Crazy Blues - Mamie Smith
Mamie Smith (1883-1946)
Par Olivier Douville
Ce disque, gravé à l’initiative de Perry Bradford qui est l’auteur du thème « Crazy Blues », est entré dans l’histoire de la musique afro-américaine pour être le premier blues jamais enregistré.
Mamie Smith a gravé auparavant, pour OKEH, « That Thing Called Love » et « You Can’t Keep a Good Man Down » et c'ést la première voix noire qui, dans un tel répertoire, à avoir été captée sur disque. Son "crazy Blues" connait un immense succès et se vend, dit-on, à deux millions d’exemplaires, pour la plupart d'entre eux achetés par la communauté noire.

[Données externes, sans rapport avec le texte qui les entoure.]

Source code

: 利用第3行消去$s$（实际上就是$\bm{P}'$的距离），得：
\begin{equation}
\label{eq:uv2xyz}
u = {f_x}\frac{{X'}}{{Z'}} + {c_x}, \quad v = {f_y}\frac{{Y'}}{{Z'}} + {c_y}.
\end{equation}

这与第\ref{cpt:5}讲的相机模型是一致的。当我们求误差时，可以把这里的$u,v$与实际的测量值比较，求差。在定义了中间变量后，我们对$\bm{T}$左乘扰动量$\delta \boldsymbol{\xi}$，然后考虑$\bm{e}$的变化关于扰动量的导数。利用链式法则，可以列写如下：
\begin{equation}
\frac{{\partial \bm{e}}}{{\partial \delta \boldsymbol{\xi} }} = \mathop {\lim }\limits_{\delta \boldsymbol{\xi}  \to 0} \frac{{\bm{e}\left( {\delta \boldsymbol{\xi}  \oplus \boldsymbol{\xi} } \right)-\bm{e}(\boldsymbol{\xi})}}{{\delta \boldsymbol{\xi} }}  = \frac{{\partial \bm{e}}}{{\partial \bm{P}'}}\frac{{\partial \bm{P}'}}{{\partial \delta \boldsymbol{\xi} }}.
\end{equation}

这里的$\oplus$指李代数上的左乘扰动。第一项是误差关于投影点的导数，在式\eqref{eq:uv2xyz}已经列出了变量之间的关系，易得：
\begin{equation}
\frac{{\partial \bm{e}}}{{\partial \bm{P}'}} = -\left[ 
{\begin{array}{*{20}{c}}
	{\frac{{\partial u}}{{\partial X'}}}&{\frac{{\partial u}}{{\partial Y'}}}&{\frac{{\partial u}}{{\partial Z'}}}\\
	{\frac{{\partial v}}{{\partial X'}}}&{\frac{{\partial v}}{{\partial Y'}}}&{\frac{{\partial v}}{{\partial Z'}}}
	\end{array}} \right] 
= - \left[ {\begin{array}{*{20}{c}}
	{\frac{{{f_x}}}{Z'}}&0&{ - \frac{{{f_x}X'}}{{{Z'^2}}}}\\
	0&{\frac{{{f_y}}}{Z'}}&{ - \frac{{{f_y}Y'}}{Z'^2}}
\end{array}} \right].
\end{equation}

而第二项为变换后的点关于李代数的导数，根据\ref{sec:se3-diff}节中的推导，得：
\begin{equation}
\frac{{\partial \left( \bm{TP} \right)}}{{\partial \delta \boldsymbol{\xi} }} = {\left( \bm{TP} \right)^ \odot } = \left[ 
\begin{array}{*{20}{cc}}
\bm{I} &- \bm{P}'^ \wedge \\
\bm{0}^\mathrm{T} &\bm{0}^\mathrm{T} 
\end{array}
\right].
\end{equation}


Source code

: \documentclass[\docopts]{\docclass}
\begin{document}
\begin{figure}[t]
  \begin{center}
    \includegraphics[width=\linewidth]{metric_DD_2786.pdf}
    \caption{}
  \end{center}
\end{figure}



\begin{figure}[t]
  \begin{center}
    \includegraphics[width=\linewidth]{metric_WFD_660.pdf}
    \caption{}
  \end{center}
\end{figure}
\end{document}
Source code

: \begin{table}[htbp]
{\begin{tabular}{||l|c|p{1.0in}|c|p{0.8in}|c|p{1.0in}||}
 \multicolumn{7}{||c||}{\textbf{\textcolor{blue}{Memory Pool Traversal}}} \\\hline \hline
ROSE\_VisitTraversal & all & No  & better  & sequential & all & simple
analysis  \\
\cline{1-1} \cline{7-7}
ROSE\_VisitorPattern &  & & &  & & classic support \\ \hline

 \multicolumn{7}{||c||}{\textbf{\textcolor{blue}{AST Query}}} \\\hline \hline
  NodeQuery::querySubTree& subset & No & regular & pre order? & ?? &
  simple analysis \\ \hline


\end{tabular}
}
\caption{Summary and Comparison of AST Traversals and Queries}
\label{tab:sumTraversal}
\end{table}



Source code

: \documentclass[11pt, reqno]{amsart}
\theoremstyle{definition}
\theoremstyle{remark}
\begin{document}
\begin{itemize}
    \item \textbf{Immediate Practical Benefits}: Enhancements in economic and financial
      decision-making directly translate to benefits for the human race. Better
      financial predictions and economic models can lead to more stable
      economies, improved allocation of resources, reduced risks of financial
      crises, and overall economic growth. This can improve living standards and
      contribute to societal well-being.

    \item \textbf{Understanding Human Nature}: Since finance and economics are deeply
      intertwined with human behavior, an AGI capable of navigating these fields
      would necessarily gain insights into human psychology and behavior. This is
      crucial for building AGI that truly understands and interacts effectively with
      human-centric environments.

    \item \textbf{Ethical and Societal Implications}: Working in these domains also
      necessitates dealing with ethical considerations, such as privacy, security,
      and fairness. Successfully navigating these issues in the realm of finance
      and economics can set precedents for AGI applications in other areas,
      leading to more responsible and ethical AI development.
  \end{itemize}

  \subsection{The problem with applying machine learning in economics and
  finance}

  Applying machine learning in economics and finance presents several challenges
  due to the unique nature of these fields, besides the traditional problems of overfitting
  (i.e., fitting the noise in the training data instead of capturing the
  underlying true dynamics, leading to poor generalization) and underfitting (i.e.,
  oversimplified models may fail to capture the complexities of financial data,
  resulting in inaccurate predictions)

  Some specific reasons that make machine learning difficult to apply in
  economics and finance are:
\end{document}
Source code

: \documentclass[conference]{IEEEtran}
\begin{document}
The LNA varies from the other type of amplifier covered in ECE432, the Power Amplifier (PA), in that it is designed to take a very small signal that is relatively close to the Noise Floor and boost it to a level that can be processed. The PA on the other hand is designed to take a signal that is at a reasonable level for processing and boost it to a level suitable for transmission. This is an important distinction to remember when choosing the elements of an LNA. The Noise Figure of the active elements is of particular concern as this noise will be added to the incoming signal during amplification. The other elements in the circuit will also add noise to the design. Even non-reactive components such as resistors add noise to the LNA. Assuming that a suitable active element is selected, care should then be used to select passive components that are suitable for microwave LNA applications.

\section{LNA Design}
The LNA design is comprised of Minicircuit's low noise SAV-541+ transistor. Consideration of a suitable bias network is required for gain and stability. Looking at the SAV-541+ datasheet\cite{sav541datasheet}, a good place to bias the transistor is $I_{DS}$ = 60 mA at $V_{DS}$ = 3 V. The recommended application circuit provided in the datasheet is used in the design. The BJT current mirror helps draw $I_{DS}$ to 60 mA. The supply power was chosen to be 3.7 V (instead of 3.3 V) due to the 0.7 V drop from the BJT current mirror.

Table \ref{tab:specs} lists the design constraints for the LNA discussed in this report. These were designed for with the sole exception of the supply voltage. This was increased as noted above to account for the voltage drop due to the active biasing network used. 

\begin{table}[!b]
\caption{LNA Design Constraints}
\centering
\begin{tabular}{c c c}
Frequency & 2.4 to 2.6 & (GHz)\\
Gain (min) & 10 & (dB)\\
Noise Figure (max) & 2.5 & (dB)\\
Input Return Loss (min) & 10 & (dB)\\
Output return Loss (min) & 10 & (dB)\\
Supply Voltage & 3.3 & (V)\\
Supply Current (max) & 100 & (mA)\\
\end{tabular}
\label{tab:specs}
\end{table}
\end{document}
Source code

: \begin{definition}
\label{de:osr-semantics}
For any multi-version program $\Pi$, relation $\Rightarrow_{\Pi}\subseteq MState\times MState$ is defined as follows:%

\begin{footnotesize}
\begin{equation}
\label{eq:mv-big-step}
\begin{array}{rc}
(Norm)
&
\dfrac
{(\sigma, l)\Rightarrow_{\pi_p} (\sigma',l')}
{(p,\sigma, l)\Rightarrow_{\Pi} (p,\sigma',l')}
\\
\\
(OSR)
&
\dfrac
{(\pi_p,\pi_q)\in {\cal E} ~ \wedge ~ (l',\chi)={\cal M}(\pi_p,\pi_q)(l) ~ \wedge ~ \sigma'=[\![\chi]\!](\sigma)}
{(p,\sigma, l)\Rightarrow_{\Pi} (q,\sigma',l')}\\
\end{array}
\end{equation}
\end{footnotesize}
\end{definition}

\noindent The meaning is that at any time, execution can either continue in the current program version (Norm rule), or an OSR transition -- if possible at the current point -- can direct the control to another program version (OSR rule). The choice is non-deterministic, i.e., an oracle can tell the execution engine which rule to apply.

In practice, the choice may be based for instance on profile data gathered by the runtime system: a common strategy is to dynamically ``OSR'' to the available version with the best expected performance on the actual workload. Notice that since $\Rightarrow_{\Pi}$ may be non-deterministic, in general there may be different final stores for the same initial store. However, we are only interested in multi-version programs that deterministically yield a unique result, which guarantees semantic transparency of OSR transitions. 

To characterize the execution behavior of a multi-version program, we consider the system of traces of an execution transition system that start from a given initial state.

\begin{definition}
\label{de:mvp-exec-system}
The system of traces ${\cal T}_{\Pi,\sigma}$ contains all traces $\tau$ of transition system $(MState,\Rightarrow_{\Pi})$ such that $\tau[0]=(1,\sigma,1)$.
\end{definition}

Un tel triomphe commercial ne peut qu'ouvrir l'esprit des compagnies d’enregistrements, qui, les yeux rivés sur les courbes de vente et la promesse de nouveaux marchés, se sentent concernées par l'art afro-américain et deviennent soucieuses d’enregistrer du blues, du jazz et de la musique de scène des théâtres noirs. Des séries spéciales et bon marché destinées au public afro-américain voient le jour, d'abord appelés "colored records", puis, en 1922, "race records". "Paramount" ouvre le bal, suivie par "Columbia", "Vocalion", "Perfect" et "Brunswick". "Okeh" qui ne tarde pas non plus à s'y mettre, présente de la sorte son catalogue "race"en 1923 : "The World's Greatest Race Artists on the World's greatest Race Records". A leur suite de petites firmes fondées par des noirs, "Black Swain", "Gennett", "Merrit", retirent quelques bénéfices entre 1921 et 1930.
C’est de la tradition théâtrale harlémite que vient Mamie Smith (aucun rapport de parenté avec Bessie ou Clara) qui a commencé à se produire sur scène à l’âge de dix ans. Elle danse alors avec un groupe de danseurs blancs, « Les Four Mitchells ». En 1912, elle participe aux tournées de la revue "The Smart Set". L'année suivante, elle arrive à Harlem avec son mari le saxophoniste ténor Williams Smith.
C’est une chanteuse agréable à la voix de contralto un peu fade mais élégante, qui, depuis les années 1913, se taille un gentil succès sur les scènes des théâtres et music-hall de Harlem. Elle était alors la vedette de la revue « Maids of Harlem », dirigée par Perry Bradford.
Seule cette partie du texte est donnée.